┌──

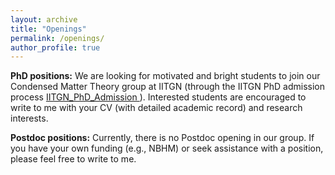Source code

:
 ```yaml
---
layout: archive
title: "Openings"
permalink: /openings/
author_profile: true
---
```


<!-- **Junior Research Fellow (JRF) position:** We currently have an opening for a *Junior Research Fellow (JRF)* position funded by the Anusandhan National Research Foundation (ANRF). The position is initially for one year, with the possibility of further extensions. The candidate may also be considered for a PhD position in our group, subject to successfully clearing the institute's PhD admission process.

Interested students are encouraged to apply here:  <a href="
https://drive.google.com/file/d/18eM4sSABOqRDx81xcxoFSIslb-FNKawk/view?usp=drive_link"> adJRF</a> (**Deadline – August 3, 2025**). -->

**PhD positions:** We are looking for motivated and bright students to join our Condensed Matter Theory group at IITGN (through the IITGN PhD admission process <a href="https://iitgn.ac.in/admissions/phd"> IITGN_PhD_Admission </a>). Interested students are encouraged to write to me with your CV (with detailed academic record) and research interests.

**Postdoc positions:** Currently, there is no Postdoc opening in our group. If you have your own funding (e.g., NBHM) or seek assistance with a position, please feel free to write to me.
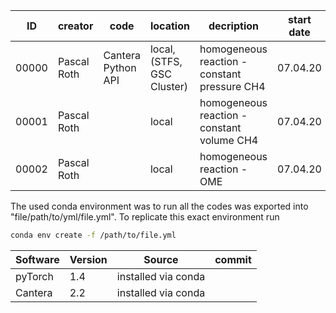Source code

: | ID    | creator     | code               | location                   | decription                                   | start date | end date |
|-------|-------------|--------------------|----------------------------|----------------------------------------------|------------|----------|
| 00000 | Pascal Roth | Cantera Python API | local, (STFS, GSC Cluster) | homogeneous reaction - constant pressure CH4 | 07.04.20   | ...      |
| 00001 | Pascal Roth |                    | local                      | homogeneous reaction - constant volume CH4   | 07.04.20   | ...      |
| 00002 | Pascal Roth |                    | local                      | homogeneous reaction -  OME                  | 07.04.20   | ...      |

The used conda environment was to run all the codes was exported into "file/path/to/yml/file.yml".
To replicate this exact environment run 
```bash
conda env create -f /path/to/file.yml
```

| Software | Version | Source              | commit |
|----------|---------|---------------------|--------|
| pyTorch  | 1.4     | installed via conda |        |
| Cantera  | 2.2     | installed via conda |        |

└──

For each line above that contains "Interested", make a copy.

*Finished exercise:*
Interested students are encouraged to apply here:  <a href="
**PhD positions:** We are looking for motivated and bright students to join our Condensed Matter Theory group at IITGN (through the IITGN PhD admission process <a href="https://iitgn.ac.in/admissions/phd"> IITGN_PhD_Admission </a>). Interested students are encouraged to write to me with your CV (with detailed academic record) and research interests.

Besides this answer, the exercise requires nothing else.